L'idée de base, indique l'entrepreneur sur son blog, est alors « de reprendre le système de vérification de MyID, pionnière sur le domaine de la certification de l'identité numérique avec plusieurs milliers d'utilisateurs inscrits dans 37 pays, en l'améliorant grâce à la capacité de La Poste de mobiliser sa flotte de facteurs, afin de délivrer une identité numérique certifiée en lien avec l'identité réelle »

Le 31 mars 2011, les deux parties signent un accord de consortium, « soit après presque deux années » : Charles Nouÿrit déplore le délai important entre la première prise de contact et le début du chantier. Seulement, le partenariat ne se déroule pas comme espéré. « S'en suit le début d'une très longue série de problèmes, tous plus ubuesques les uns que les autres, que je ne listerai pas ici, et qui débouchera sur la fin de notre collaboration » indique le patron de MyID.

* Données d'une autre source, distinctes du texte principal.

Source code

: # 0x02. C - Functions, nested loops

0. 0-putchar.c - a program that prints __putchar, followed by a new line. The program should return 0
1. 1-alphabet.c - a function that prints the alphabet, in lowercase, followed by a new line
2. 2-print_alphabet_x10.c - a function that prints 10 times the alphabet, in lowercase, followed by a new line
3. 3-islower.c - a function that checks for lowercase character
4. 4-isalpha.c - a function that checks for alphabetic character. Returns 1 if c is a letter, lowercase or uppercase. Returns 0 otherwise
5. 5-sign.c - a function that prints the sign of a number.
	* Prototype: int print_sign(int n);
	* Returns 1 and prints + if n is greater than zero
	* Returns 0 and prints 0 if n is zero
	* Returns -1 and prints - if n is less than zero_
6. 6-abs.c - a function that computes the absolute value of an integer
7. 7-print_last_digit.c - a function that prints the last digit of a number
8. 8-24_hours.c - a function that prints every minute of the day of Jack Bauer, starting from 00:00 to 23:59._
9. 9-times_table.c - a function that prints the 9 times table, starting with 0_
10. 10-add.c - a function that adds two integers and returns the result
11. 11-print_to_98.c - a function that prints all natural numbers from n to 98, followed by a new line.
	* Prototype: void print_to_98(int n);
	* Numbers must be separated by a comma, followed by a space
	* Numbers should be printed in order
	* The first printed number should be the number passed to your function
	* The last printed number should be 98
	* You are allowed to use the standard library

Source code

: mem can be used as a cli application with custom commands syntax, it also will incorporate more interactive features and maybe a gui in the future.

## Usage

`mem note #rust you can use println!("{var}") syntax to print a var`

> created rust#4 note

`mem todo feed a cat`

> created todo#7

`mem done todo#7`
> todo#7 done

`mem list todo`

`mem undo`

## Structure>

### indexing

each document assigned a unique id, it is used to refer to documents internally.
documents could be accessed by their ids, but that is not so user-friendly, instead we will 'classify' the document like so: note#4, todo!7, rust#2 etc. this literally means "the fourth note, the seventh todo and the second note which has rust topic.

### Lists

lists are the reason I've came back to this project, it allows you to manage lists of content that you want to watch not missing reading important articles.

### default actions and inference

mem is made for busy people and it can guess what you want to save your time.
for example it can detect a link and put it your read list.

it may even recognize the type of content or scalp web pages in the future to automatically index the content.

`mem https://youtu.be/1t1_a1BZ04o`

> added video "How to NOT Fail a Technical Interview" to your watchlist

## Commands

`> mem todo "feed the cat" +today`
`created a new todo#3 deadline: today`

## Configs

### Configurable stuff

La Poste « n'a pas attendu MyID pour travailler sur l'identité numérique »

Depuis, la start-up a porté plainte contre le groupe La Poste pour « exclusion illicite du consortium et atteinte à ses droits de propriétés intellectuelles ». Car la start-up accuse dans la foulée son ancien partenaire d'avoir sorti sa propre solution de certification d'identité numérique, moins d'un mois après la rupture du contrat, et « sans spécificité par rapport au projet développé avec MyID ».

Contactée par nos soins, La Poste répond s'être « aperçue au bout de plusieurs mois de collaboration que la solution présentée par MyID souffrait de gros problèmes de sécurité qui permettaient à un utilisateur mal intentionné d'usurper l'identitté d'un utilisateur ». Le groupe affirme avoir réalisé un audit sur la sécurité et avoir relancé MyID plusieurs fois, « sans que des solutions ne soient apportées ». Elle pointe également du doigt un « non respect des délais ». La Poste justifie ainsi son choix d'avoir mis un terme à leur relation en excluant la jeune société du consortium.

Concernant l'accusation de violation de propriété intellectuelle, le groupe français explique qu'il « travaille sur l'identité numérique depuis 1999 avec Certinomis » et qu'il « n'a donc pas attendu ce partenariat pour se pencher dessus ». Il répond ensuite que la solution développée après la rupture du contrat se base sur une autre façon de procéder, à savoir la vérification de l'identité par le facteur de visu, et non les coordonnées bancaires.

Et d'affirmer que de toute façon, « il n'y a pas des milliers de façons de contrôler une identité numérique ». La première audience a eu lieu le 24 janvier au tribunal de commerce de Paris.